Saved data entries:
= Beginning of Section =
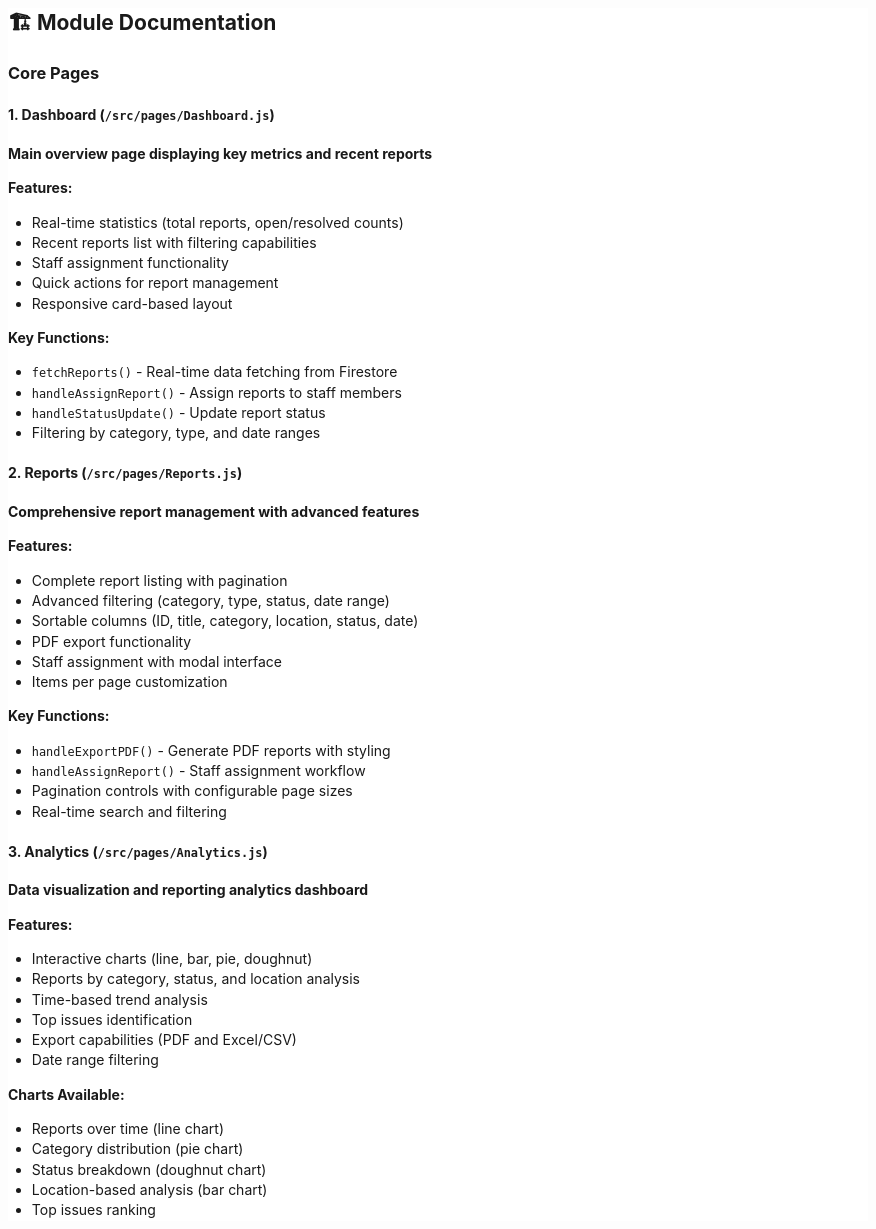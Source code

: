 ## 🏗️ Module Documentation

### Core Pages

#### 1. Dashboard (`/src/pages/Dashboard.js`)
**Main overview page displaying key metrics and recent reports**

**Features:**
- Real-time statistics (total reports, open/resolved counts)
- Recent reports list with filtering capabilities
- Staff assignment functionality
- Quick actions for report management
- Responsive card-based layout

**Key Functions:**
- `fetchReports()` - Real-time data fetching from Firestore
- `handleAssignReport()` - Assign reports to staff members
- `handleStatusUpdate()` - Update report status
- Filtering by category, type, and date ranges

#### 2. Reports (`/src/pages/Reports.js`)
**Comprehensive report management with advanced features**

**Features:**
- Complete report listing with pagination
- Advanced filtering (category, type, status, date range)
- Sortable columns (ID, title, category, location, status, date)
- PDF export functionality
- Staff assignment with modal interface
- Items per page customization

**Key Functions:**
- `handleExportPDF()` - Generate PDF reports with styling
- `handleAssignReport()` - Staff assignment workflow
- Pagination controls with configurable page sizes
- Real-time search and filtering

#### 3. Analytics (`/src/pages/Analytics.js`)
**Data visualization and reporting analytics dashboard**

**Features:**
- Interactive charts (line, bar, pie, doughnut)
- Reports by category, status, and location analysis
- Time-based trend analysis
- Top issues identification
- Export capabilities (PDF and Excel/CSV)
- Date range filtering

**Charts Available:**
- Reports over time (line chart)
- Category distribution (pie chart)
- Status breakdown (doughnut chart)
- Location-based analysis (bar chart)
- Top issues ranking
= End of Section =
__TASK OBJECTIVE__.
Please let your answer be exactly the lines from the one holding "- Location-based analysis (bar chart)" through the last line of the entries above, both ends included.

__OUTPUT OF THE TASK__.
- Location-based analysis (bar chart)
- Top issues ranking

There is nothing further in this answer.